+++ The data

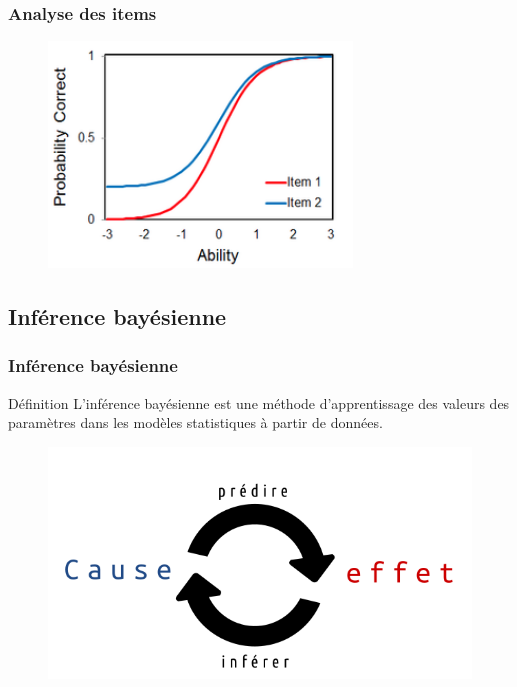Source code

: \documentclass[aspectratio=169,professionalfonts, 12pt]{beamer}
\begin{document}
\begin{frame}
  \frametitle{Analyse des items}
  \justifying 
  \begin{minipage}{\textwidth}
  \begin{figure}[H]
      \includegraphics[height=6cm]{images/etat_art/IRT3.png}
  \end{figure}
  \end{minipage}
\end{frame}


\subsection{Inférence bayésienne}

\begin{frame}
  \frametitle{Inférence bayésienne}
  \begin{minipage}{0.4\textwidth}
    \begin{block}{Définition}
      L’inférence bayésienne est une méthode d’apprentissage des valeurs des paramètres dans les modèles statistiques à partir de données. 
    \end{block}
  \end{minipage}
  \begin{minipage}{2cm}
  
  \end{minipage}
  \begin{minipage}{0.5\textwidth}
    \begin{figure}[t]
    \begin{center}
      \includegraphics[width=\textwidth]{images/etat_art/predire_inferer.png}
    \end{center}
    \end{figure} 
  \end{minipage}	
\end{frame}
\end{document}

++++++

▶ **Task brief**
Find all the lines with "textwidth" in the data and copy them.

▶ **Exercise result**
  \begin{minipage}{\textwidth}
  \begin{minipage}{0.4\textwidth}
  \begin{minipage}{0.5\textwidth}
      \includegraphics[width=\textwidth]{images/etat_art/predire_inferer.png}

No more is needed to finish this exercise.